Nancy Devine, senior structural plans engineer, said the city has a paid facilitator in charge of running the policy committee meetings, the last taking place April 4. Part of the committee’s task was determining if any recommendations needed to be changed from the 2016 report.
“Through the series of three meetings we had this winter and spring, they didn’t choose to change any of those recommendations,” Devine said.
The current recommendation is that building owners have 7-13 years to comply with a retrofit ordinance, based on the vulnerability level of the structure.
Schools and emergency facilities would qualify as critical, Devine said, while high-risk structures are those with high occupancy, such as churches, restaurants and night clubs. Structures more than four stories and built on poor soil would also fit the high vulnerability category. Most fit in the medium category, and property owners would have 13 years to complete a retrofit.

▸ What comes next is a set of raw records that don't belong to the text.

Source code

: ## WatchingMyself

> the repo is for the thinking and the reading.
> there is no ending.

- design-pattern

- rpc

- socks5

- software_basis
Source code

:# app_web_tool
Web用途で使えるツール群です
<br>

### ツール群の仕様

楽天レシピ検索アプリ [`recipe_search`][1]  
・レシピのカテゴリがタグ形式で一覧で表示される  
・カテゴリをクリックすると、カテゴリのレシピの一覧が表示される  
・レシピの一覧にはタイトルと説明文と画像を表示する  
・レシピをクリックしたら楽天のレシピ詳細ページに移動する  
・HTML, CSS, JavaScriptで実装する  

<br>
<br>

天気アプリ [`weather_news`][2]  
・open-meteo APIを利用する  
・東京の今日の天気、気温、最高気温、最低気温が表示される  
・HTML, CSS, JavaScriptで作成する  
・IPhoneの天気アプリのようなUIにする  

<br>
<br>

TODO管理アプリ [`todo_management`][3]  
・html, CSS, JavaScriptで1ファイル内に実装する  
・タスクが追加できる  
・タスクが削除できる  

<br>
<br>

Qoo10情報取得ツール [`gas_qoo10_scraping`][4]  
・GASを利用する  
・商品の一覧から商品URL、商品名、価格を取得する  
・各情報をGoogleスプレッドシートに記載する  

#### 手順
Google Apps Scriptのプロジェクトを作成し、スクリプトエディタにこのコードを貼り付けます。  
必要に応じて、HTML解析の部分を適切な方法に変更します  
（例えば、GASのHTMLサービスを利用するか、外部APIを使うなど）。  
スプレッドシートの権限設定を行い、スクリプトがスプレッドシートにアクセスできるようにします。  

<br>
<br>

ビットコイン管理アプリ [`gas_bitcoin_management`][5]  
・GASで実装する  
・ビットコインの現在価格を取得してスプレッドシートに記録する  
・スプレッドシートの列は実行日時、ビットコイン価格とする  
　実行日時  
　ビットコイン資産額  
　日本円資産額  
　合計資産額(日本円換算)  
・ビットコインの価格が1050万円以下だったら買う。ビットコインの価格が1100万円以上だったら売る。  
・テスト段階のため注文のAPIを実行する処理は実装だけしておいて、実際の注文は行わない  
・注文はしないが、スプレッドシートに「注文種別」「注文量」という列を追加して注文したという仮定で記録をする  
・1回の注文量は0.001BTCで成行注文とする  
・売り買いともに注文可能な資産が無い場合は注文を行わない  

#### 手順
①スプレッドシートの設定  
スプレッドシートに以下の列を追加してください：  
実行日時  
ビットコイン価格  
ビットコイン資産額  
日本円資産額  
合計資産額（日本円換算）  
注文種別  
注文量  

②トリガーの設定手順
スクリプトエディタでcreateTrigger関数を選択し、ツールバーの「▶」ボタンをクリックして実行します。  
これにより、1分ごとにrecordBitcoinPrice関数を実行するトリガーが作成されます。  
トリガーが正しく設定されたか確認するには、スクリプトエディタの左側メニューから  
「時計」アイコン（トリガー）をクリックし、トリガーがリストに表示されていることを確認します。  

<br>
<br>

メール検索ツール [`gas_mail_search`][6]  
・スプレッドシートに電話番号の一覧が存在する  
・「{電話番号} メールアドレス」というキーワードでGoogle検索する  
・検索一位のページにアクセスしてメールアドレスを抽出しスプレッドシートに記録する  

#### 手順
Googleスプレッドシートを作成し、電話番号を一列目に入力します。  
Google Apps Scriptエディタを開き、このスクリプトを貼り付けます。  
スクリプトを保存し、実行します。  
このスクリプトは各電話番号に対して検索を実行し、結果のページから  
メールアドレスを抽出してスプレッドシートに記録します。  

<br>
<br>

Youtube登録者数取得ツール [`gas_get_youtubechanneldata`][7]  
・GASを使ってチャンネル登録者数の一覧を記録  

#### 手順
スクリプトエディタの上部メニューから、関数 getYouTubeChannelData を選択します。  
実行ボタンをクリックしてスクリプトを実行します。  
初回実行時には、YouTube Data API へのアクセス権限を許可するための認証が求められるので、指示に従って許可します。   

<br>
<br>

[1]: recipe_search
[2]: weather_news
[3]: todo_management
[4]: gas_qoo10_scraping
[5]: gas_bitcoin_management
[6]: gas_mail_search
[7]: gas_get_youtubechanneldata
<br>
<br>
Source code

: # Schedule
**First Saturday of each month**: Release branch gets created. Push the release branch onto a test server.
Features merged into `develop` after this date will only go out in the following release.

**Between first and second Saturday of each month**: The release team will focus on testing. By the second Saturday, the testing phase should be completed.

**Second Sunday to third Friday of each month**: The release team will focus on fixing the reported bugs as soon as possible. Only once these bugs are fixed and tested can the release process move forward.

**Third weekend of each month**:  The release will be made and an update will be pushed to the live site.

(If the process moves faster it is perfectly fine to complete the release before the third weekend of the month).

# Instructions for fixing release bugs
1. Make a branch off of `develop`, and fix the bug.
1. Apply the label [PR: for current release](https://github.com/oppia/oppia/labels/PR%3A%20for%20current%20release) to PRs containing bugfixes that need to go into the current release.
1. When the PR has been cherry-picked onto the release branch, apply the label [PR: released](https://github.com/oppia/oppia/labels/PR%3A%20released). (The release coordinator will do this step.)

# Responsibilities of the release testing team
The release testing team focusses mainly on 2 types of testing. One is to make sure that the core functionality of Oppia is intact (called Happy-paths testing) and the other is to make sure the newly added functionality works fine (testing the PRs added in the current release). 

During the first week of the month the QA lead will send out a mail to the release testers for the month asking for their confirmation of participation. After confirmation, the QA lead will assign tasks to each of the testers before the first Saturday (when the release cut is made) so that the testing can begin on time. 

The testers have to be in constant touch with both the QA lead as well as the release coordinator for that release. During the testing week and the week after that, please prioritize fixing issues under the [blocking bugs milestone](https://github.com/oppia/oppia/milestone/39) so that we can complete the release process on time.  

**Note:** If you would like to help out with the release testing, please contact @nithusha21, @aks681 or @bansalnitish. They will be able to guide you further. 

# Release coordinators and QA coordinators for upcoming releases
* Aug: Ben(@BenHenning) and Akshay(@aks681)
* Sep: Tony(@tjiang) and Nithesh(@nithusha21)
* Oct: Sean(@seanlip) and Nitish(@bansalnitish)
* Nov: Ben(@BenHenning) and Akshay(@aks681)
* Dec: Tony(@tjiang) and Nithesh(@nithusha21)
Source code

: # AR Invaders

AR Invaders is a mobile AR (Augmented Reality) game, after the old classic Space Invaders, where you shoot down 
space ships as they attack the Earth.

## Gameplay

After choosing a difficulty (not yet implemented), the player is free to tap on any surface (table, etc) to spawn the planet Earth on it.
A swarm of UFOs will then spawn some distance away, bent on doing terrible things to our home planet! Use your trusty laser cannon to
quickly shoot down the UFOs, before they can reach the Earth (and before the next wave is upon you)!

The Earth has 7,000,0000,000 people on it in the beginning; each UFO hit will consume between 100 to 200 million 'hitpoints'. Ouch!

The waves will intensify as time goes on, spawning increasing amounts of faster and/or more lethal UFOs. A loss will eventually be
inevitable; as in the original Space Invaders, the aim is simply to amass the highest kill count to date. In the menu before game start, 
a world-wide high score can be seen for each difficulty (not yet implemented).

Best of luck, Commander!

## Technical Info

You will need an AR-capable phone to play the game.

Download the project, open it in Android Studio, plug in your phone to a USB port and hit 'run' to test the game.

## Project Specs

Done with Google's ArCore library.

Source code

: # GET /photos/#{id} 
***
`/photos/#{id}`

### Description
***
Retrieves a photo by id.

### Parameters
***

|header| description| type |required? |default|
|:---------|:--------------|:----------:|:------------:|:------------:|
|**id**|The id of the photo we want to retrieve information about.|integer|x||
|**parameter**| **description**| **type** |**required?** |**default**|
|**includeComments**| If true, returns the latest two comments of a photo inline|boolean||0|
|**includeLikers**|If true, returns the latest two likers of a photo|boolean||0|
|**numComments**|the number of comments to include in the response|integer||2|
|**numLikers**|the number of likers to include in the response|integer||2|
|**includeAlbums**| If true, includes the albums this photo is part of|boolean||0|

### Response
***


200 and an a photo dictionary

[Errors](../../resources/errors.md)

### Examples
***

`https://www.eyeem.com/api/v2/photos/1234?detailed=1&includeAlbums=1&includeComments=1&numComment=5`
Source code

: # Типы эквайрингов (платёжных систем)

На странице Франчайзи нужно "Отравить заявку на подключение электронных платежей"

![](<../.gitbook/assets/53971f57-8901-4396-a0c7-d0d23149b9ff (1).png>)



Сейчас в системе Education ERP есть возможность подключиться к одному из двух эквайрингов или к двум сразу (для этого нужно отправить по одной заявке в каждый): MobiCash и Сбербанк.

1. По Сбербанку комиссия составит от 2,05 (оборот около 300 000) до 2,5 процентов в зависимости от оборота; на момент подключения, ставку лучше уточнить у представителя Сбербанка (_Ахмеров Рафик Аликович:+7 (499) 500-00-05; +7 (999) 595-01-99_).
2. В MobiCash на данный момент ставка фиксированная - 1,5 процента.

A benefit cost analysis conducted in 2012 did not find a favorable financial benefit for the retrofits, Devine said. A “basic bolts-plus retrofit” can cost between $20-$65 per square foot, she said. A property owner would have 1-3 years to complete an engineering report, then another year or two to obtain permits.
“It’s kind of a difficult science,” Devine said. “There’s no one that questions the benefit of the policy from a public safety standpoint.”
Devine said it was surprising how many URMs there are in Seattle, a large number in Pioneer Square, the International District and Belltown.
There are 79 URMs in Queen Anne, and just one in Magnolia. The one in Magnolia is the old Magnolia Elementary School, where work is already underway to have the building reopened in time for the 2018-19 academic year. Among the URMs listed in Quene Anne and Uptown are the buildings that house the MarQueen Hotel, On the Boards, and The Clubhouse on Queen Anne.
“The general concern is the cost of the retrofits. Both the hard and soft costs,” said Michael Oaksmith, director of development at Hunters Capital. “It takes a ton of engineering and architecture planning and permit submittals, and so you have all this time and effort just to get the city to let you do it.”
Oaksmith said the lion’s share of the URMs are family held properties, and typically serve as a reliable source of income. He asks if it’s fair for someone whose retirement plan is wrapped up in a building to have to either pay the high cost of a retrofit or prematurely sell the property.
While the city has offered assurances that there will be incentives and tools to help property owners, Devine said the policy committee did not get “bogged down” with assessing financing initiatives.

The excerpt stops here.